Усвоивши это, я сразу представил себе в ином свете все, что раньше казалось мне только литературой или только философией. Я увидел, что старый мир критикуется и обрекается на гибель не только деятелями слева, но и многочисленными критиками справа.
Не успел я окунуться в Вагнера, как зазвонила в набат мировая война. Она наполнила Европу всеми ужасами своего кровопролития. А затем наступил Великий Октябрь, возвестивший не только о действительной катастрофе старого мира, но и о неведомых до тех пор выходах из нее.
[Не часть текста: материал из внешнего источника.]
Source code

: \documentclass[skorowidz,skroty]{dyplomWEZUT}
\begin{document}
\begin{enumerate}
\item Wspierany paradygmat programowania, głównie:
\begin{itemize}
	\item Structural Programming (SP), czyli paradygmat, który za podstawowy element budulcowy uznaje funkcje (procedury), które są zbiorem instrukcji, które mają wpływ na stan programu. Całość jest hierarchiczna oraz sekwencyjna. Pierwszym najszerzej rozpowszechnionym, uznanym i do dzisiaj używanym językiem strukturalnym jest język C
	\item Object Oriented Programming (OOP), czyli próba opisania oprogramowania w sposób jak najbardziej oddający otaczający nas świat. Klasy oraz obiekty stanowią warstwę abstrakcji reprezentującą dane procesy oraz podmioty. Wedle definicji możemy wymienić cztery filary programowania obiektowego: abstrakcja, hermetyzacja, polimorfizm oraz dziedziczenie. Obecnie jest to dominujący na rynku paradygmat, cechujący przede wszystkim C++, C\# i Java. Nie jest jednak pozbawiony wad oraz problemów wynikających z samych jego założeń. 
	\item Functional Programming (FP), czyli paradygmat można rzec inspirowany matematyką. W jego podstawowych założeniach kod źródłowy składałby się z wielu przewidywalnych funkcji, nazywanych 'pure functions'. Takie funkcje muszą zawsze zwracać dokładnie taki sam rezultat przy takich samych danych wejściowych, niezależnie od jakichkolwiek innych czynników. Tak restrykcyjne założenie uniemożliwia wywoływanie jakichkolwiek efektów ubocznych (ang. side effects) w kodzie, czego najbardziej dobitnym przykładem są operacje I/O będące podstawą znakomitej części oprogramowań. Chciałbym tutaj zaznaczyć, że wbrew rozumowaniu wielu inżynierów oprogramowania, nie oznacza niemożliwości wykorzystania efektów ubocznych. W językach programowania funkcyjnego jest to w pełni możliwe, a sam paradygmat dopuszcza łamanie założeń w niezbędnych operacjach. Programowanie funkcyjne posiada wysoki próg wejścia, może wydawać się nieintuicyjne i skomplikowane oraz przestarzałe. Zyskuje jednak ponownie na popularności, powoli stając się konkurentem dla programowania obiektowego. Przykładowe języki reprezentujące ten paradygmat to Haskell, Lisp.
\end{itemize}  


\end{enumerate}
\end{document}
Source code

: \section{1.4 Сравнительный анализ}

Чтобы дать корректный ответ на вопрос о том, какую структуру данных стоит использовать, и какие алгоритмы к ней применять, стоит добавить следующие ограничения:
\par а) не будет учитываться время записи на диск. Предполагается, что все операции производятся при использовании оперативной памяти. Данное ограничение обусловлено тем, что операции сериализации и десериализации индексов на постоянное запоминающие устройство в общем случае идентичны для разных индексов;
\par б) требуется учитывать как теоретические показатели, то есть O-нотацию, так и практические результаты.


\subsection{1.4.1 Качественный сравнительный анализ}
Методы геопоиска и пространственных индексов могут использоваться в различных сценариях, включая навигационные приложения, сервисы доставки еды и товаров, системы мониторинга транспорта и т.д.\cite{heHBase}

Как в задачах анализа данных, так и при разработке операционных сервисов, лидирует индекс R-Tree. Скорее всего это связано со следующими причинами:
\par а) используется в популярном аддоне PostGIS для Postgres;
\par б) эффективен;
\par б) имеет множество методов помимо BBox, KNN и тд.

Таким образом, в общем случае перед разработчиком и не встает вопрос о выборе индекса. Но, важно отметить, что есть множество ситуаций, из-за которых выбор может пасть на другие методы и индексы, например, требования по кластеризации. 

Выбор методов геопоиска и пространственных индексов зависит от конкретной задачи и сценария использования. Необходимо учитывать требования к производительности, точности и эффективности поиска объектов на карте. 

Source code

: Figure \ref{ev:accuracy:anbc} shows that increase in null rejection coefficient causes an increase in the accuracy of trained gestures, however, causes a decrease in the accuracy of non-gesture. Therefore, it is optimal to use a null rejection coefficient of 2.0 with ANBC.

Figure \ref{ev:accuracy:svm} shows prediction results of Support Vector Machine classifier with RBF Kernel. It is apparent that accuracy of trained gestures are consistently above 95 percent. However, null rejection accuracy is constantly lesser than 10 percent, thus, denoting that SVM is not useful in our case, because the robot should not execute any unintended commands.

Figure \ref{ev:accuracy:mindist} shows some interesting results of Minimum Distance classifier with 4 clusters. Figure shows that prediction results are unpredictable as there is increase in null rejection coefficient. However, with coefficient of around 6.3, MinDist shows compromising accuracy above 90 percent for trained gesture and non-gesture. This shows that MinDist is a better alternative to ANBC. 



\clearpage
В университетские аудитории на смену критике, впадавшей в мистические экстазы, в пророческий тон или кликушество, пришли идеи, научно обосновывавшие смену эпох, – я имею в виду труды основоположников теории научного коммунизма. То самое, что критики справа переживали как конвульсии и судороги, в марксизме-ленинизме было сформулировано в виде точных и ясных законов социально-экономического развития, почему это учение и смогло лечь в основу новой, уже не индивидуалистической эпохи.
Когда же я сегодня читаю работы многих современных буржуазных авторов, в том числе тех, что названы были выше, то невольно ловлю себя на мысли: все это уже было – за исключением новых литературных и терминологических решений, все «
Нынешнее буржуазное кипение логических страстей, модничающее подчас экстравагантными новациями и дурманящее головы полуобразованных обывателей, нарочито игнорирует опыт истории, в частности то, что уже глубоко пережито философской мыслью, то, что осмыслено марксизмом-ленинизмом и дает живые ростки не только у нас, но и на Западе.